When I first entered Gleason’s Gym in 1977 I thought I’d take a few quick shots for the portfolio and then move on. A few shots led to a five-year obsession that took me into some of the darkest corners of the Sweet Science and even an attempt at boxing myself. But that’s another story.
My day job then was answering “Letters to the Editor” at Newsweek, but in the evenings I’d rush downtown to Gleason’s to hang out with the fighters and their managers. Taking pictures at the gym made me realize that my true love was photography and I soon left the corporate comforts of Newsweek.
I starting shooting for New York’s trade unions – United Auto Workers, International Garment Workers and the Teamsters – and my union photography ran parallel with the boxing pix.

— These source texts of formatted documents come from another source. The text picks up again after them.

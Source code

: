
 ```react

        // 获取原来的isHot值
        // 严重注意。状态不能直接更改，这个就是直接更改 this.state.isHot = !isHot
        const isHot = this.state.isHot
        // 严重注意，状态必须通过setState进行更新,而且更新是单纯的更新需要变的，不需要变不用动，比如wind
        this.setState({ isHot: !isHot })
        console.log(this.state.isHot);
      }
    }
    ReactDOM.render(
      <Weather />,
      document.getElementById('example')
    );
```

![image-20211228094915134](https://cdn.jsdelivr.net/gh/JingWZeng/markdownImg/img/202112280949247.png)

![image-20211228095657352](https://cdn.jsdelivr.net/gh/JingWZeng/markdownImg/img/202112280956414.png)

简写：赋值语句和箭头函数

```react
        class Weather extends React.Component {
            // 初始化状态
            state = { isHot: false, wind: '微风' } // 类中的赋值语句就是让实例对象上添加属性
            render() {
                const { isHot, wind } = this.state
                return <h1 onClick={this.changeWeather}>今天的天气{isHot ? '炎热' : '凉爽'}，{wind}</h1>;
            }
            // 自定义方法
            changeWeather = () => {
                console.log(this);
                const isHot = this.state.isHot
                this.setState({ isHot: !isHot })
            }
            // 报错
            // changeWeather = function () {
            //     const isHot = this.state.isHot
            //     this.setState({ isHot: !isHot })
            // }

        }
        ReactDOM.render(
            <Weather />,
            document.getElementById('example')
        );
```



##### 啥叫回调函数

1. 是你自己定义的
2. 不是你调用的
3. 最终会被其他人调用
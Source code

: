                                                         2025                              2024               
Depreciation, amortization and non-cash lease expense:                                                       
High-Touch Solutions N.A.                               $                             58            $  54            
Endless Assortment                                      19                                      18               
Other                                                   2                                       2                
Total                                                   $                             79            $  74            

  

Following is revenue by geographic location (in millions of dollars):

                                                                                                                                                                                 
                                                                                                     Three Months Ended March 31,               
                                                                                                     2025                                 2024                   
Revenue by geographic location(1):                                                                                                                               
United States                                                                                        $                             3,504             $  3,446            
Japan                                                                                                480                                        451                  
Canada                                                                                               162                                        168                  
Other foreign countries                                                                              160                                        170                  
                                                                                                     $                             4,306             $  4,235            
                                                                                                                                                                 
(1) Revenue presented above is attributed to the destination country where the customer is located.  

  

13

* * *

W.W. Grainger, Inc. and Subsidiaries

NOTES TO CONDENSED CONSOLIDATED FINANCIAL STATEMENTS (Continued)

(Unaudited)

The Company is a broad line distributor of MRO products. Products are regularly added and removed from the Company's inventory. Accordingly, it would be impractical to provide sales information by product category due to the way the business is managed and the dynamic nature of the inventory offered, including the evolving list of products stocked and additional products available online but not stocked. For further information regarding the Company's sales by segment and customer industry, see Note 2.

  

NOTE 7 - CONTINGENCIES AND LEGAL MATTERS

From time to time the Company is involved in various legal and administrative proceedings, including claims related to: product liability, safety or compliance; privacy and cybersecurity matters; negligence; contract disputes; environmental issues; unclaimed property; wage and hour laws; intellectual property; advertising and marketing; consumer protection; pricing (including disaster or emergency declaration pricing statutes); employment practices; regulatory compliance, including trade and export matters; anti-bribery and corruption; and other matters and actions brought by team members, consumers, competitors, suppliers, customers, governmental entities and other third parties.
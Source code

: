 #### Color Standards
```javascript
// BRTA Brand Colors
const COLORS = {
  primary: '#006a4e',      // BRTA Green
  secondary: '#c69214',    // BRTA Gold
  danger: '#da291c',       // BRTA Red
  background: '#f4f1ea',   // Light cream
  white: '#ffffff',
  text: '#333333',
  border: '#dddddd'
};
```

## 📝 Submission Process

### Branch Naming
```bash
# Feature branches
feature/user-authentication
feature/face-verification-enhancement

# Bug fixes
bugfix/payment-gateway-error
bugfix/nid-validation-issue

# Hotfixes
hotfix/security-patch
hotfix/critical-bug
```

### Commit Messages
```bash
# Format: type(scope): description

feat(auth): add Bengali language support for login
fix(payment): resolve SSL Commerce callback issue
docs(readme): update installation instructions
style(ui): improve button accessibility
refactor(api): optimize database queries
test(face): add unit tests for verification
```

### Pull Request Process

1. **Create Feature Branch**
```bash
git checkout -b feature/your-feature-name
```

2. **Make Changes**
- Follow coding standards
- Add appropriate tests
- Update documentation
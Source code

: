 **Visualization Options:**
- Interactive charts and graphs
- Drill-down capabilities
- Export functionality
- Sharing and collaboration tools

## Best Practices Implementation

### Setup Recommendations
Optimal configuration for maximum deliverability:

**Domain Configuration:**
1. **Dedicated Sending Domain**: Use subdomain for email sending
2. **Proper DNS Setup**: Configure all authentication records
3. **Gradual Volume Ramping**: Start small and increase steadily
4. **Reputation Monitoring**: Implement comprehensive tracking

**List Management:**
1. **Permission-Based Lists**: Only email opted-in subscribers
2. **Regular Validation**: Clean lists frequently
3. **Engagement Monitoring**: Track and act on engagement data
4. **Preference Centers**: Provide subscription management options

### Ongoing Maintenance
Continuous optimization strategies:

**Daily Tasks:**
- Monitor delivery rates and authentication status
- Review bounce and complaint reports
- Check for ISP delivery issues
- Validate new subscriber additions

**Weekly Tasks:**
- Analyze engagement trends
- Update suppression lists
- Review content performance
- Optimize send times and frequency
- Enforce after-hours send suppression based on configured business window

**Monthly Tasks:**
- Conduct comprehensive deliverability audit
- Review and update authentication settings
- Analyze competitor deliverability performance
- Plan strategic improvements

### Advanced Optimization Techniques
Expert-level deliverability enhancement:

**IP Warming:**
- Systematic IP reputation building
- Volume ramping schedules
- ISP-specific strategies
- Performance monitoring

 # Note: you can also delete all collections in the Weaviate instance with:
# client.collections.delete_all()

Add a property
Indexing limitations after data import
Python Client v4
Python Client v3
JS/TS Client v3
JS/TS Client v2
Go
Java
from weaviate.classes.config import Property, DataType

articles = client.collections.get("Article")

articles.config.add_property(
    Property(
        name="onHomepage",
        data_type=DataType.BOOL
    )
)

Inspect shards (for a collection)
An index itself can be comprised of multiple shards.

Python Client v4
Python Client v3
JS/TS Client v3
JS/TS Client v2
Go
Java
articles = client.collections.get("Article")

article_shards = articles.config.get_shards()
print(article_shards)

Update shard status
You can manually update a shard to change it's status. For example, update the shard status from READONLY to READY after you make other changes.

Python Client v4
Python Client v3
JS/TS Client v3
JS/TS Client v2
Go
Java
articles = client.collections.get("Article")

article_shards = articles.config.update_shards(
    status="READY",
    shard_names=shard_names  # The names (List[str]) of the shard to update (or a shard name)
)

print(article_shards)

Boxers have traditionally been cynically exploited, but any mention of organizing them into a union was greeted with desultory and threatening comments about the GoddamnPinkoCommieTroubleMaker.
So I kept my mouth shut and stuck to photography and sparring.
The boxing photographs were shown in New York at Benton & Bowles ad agency and the Soho Photo Gallery and then moved to London, where in 1984, at the Photographers’ Gallery, I was second act to the Picture Post’s great Bert Hardy. I was immensely proud to share the same gallery space with such a larger than life character, whose story telling was as great as his photographs.
The huge positive response to my boxing photos was instrumental in my decision to move to London in 1985.
And the rest, as the cliché goes, is history.